# [The task]
Which lines of the records contain the word "VARCHAR"? Show each of them.

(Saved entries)
■ ■ ■ ■

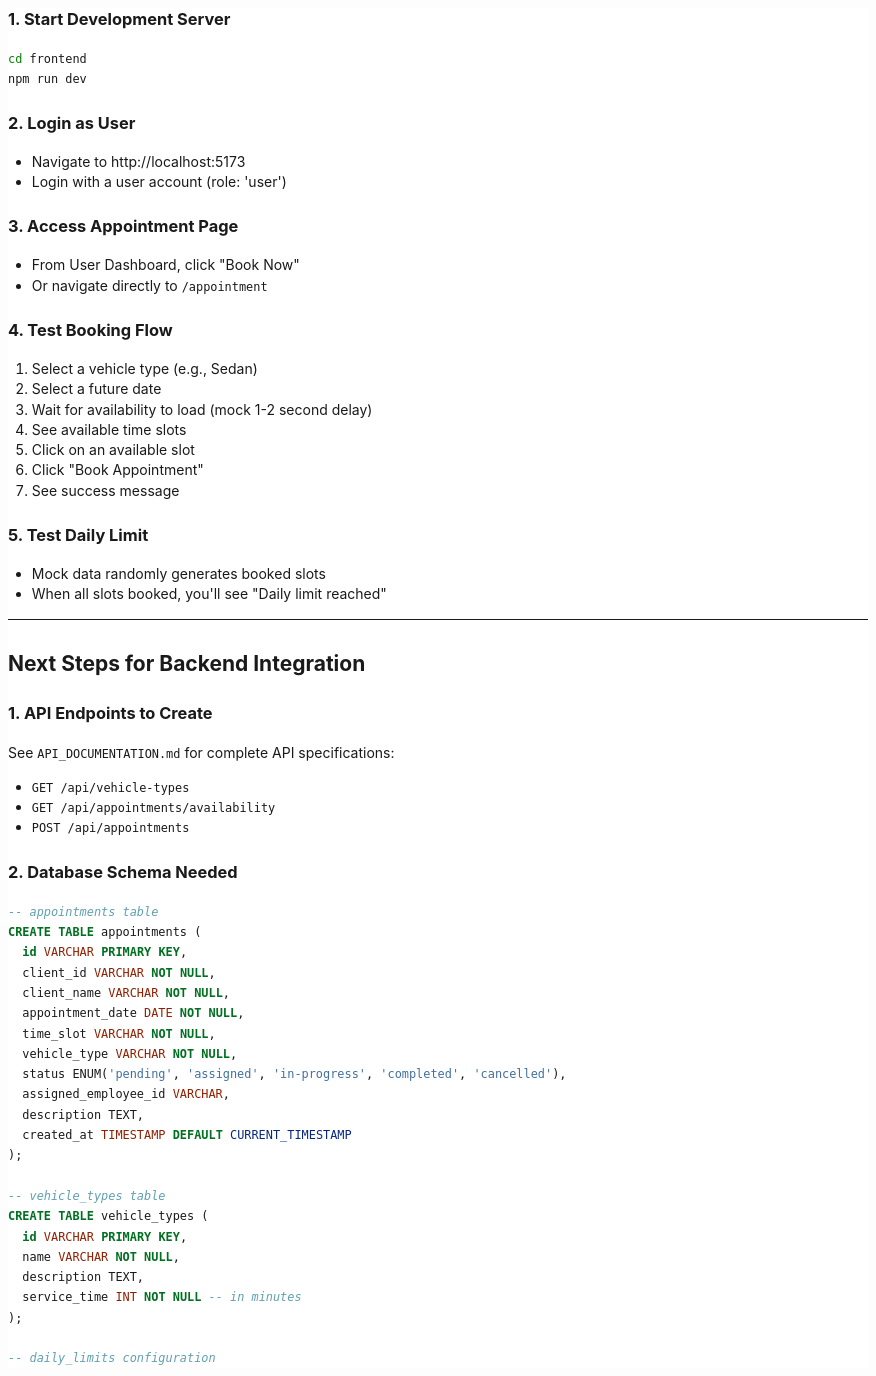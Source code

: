 ### 1. Start Development Server
```bash
cd frontend
npm run dev
```

### 2. Login as User
- Navigate to http://localhost:5173
- Login with a user account (role: 'user')

### 3. Access Appointment Page
- From User Dashboard, click "Book Now"
- Or navigate directly to `/appointment`

### 4. Test Booking Flow
1. Select a vehicle type (e.g., Sedan)
2. Select a future date
3. Wait for availability to load (mock 1-2 second delay)
4. See available time slots
5. Click on an available slot
6. Click "Book Appointment"
7. See success message

### 5. Test Daily Limit
- Mock data randomly generates booked slots
- When all slots booked, you'll see "Daily limit reached"

---

## Next Steps for Backend Integration

### 1. API Endpoints to Create
See `API_DOCUMENTATION.md` for complete API specifications:
- `GET /api/vehicle-types`
- `GET /api/appointments/availability`
- `POST /api/appointments`

### 2. Database Schema Needed
```sql
-- appointments table
CREATE TABLE appointments (
  id VARCHAR PRIMARY KEY,
  client_id VARCHAR NOT NULL,
  client_name VARCHAR NOT NULL,
  appointment_date DATE NOT NULL,
  time_slot VARCHAR NOT NULL,
  vehicle_type VARCHAR NOT NULL,
  status ENUM('pending', 'assigned', 'in-progress', 'completed', 'cancelled'),
  assigned_employee_id VARCHAR,
  description TEXT,
  created_at TIMESTAMP DEFAULT CURRENT_TIMESTAMP
);

-- vehicle_types table
CREATE TABLE vehicle_types (
  id VARCHAR PRIMARY KEY,
  name VARCHAR NOT NULL,
  description TEXT,
  service_time INT NOT NULL -- in minutes
);

-- daily_limits configuration
```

■ ■ ■ ■

# [Task result]
  id VARCHAR PRIMARY KEY,
  client_id VARCHAR NOT NULL,
  client_name VARCHAR NOT NULL,
  time_slot VARCHAR NOT NULL,
  vehicle_type VARCHAR NOT NULL,
  assigned_employee_id VARCHAR,
  id VARCHAR PRIMARY KEY,
  name VARCHAR NOT NULL,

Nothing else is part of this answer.